* [What you have to do]: Please copy out the entries below exactly, beginning with the line that contains "This is done" and ending with the line that contains "latch is called", and include nothing outside that span.

[Collected data]

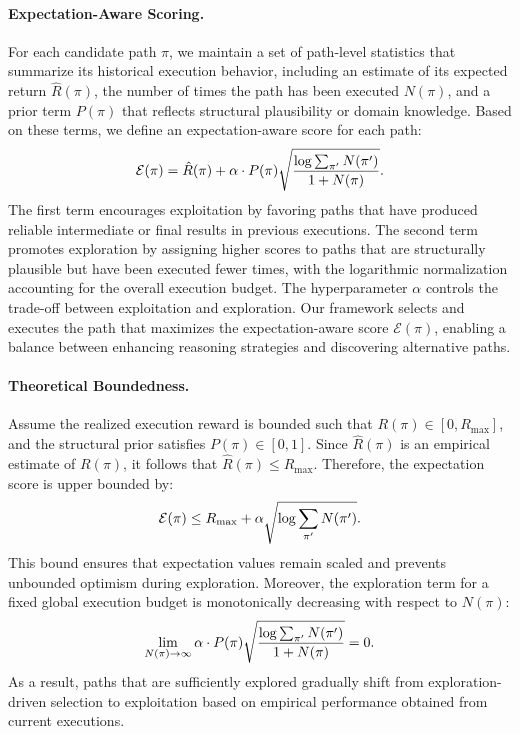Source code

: \paragraph{Expectation-Aware Scoring.}

For each candidate path $\pi$, we maintain a set of path-level statistics that summarize its historical execution behavior, including an estimate of its expected return $\hat{R}(\pi)$, the number of times the path has been executed $N(\pi)$, and a prior term $P(\pi)$ that reflects structural plausibility or domain knowledge. Based on these terms, we define an expectation-aware score for each path:
\begin{equation}\small
\mathcal{E}(\pi)
=
\hat{R}(\pi)
+
\alpha \cdot P(\pi)
\sqrt{
\frac{\log \sum_{\pi'} N(\pi')}{1 + N(\pi)}
}.
\end{equation}
The first term encourages exploitation by favoring paths that have produced reliable intermediate or final results in previous executions. The second term promotes exploration by assigning higher scores to paths that are structurally plausible but have been executed fewer times, with the logarithmic normalization accounting for the overall execution budget. The hyperparameter $\alpha$ controls the trade-off between exploitation and exploration. Our framework selects and executes the path that maximizes the expectation-aware score $\mathcal{E}(\pi)$, enabling a balance between enhancing reasoning strategies and discovering alternative paths.


\paragraph{Theoretical Boundedness.}
Assume the realized execution reward is bounded such that $R(\pi) \in [0, R_{\max}]$, and the structural prior satisfies $P(\pi) \in [0,1]$. Since $\hat{R}(\pi)$ is an empirical estimate of $R(\pi)$, it follows that
$\hat{R}(\pi) \le R_{\max}$. Therefore, the expectation score is upper bounded by:
\begin{equation}\small
\mathcal{E}(\pi)
\le
R_{\max}
+
\alpha \sqrt{\log \sum_{\pi'} N(\pi')}.
\vspace{-1mm}
\end{equation}
This bound ensures that expectation values remain scaled and prevents unbounded optimism during exploration. Moreover, the exploration term for a fixed global execution budget is monotonically decreasing with respect to $N(\pi)$:
\begin{equation}\small
\lim_{N(\pi) \to \infty}
\alpha \cdot P(\pi)
\sqrt{
\frac{\log \sum_{\pi'} N(\pi')}{1 + N(\pi)}
}
= 0.
\end{equation}
As a result, paths that are sufficiently explored gradually shift from exploration-driven selection to exploitation based on empirical performance obtained from current executions.


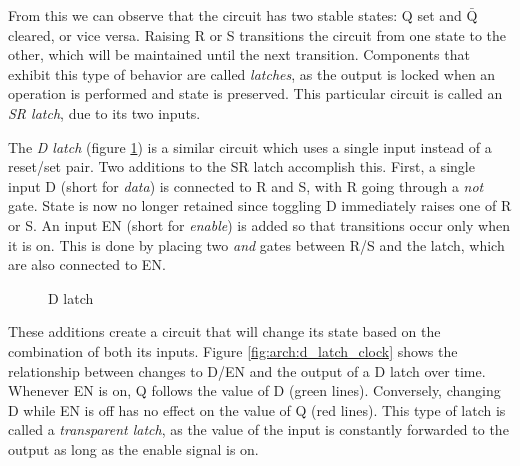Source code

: From this we can observe that the circuit has two stable states: Q set and
$\bar{\text{Q}}$ cleared, or vice versa.  Raising R or S transitions the circuit
from one state to the other, which will be maintained until the next transition.
Components that exhibit this type of behavior are called \textit{latches}, as
the output is locked when an operation is performed and state is preserved.
This particular circuit is called an \textit{SR latch}, due to its two inputs.

The \textit{D latch} (figure \ref{fig:arch:d_latch}) is a similar circuit which
uses a single input instead of a reset/set pair.  Two additions to the SR latch
accomplish this.  First, a single input D (short for \textit{data}) is connected
to R and S, with R going through a \textit{not} gate.  State is now no longer
retained since toggling D immediately raises one of R or S.  An input EN (short
for \textit{enable}) is added so that transitions occur only when it is on.
This is done by placing two \textit{and} gates between R/S and the latch, which
are also connected to EN.

\begin{figure}[p]
    \centering
    
    \caption{D latch}
    \label{fig:arch:d_latch}
\end{figure}

These additions create a circuit that will change its state based on the
combination of both its inputs.  Figure \ref{fig:arch:d_latch_clock} shows the
relationship between changes to D/EN and the output of a D latch over time.
Whenever EN is on, Q follows the value of D (green lines).  Conversely, changing
D while EN is off has no effect on the value of Q (red lines).  This type of
latch is called a \textit{transparent latch}, as the value of the input is
constantly forwarded to the output as long as the enable signal is on.

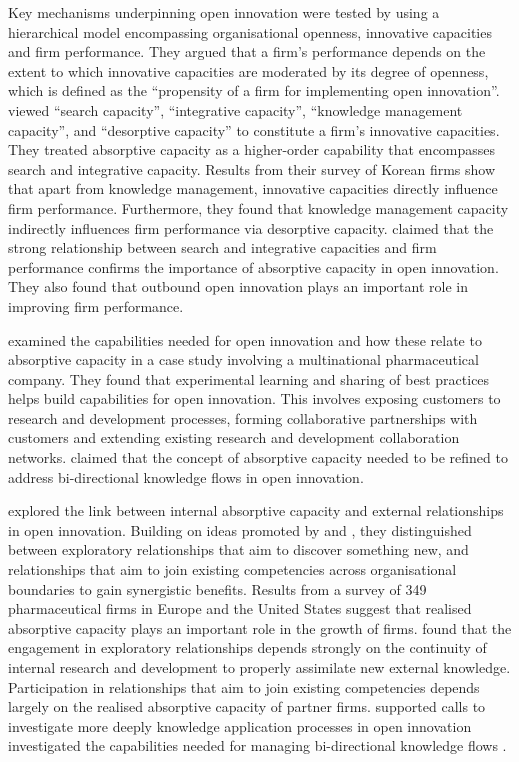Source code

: Key mechanisms underpinning open innovation were tested by \citet{ahn2016beyond} using a hierarchical model encompassing organisational openness, innovative capacities and firm performance. They argued that a firm's performance depends on the extent to which innovative capacities are moderated by its degree of openness, which is defined as the \enquote{propensity of a firm for implementing open innovation}. \citet{ahn2016beyond} viewed \enquote{search capacity}, \enquote{integrative capacity}, \enquote{knowledge management capacity}, and \enquote{desorptive capacity} to constitute a firm's innovative capacities. They treated absorptive capacity as a higher-order capability that encompasses search and integrative capacity. Results from their survey of Korean firms show that apart from knowledge management, innovative capacities directly influence firm performance. Furthermore, they found that knowledge management capacity indirectly influences firm performance via desorptive capacity. \citet{ahn2016beyond} claimed that the strong relationship between search and integrative capacities and firm performance confirms the importance of absorptive capacity in open innovation. They also found that outbound open innovation plays an important role in improving firm performance. \medskip

\citet{hughes2010knowledge} examined the capabilities needed for open innovation and how these relate to absorptive capacity in a case study involving a multinational pharmaceutical company. They found that experimental learning and sharing of best practices helps build capabilities for open innovation. This involves exposing customers to research and development processes, forming collaborative partnerships with customers and extending existing research and development collaboration networks. \citet{hughes2010knowledge} claimed that the concept of absorptive capacity needed to be refined to address bi-directional knowledge flows in open innovation. \medskip

\citet{xia2016unpacking} explored the link between internal absorptive capacity and external relationships in open innovation. Building on ideas promoted by \citet{march1991exploration} and \cite{rothaermel2004exploration}, they distinguished between exploratory relationships that aim to discover something new, and relationships that aim to join existing competencies across organisational boundaries to gain synergistic benefits. Results from a survey of 349 pharmaceutical firms in Europe and the United States suggest that realised absorptive capacity plays an important role in the growth of firms. \cite{xia2016unpacking} found that the engagement in exploratory relationships depends strongly on the continuity of internal research and development to properly assimilate new external knowledge. Participation in relationships that aim to join existing competencies depends largely on the realised absorptive capacity of partner firms. \citet{xia2016unpacking} supported calls to investigate more deeply knowledge application processes in open innovation \citep[e.g.][]{lichtenthaler2009absorptive,lichtenthaler2010technology,robertson2012managing} investigated the capabilities needed for managing bi-directional knowledge flows \citep[e.g.][]{gassmann2010future,hughes2010knowledge}. \medskip


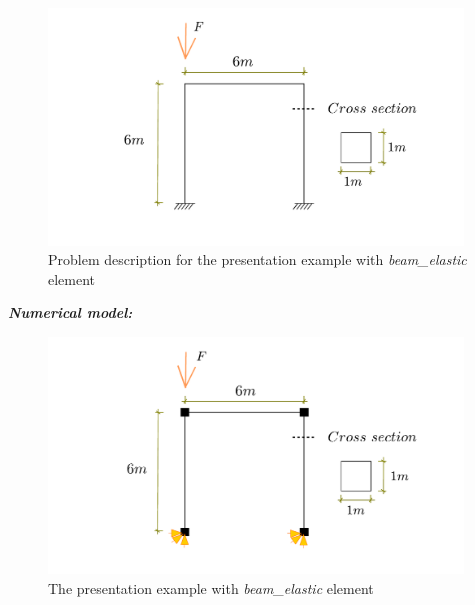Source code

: \documentclass[fleqn,11pt,letter]{article}
\begin{document}
\begin{figure}[H]
  \centering
  \includegraphics[width=11cm]{../Figure_files/beam_elastic/beam_elastic_frame_descrip.pdf}
  \caption{Problem description for the presentation example with \emph{beam\_elastic} element}
\end{figure}


\newpage
\noindent \emph{\textbf{Numerical model:}}



\begin{figure}[H]
  \centering
  \includegraphics[width=11cm]{../Figure_files/beam_elastic/beam_elastic_frame_element.pdf}
  \caption{The presentation example with \emph{beam\_elastic} element}
\end{figure}






\end{document}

* [Your solution]:
This is done by placing two \textit{and} gates between R/S and the latch, which
are also connected to EN.

\begin{figure}[p]
    \centering
    
    \caption{D latch}
    \label{fig:arch:d_latch}
\end{figure}

These additions create a circuit that will change its state based on the
combination of both its inputs.  Figure \ref{fig:arch:d_latch_clock} shows the
relationship between changes to D/EN and the output of a D latch over time.
Whenever EN is on, Q follows the value of D (green lines).  Conversely, changing
D while EN is off has no effect on the value of Q (red lines).  This type of
latch is called a \textit{transparent latch}, as the value of the input is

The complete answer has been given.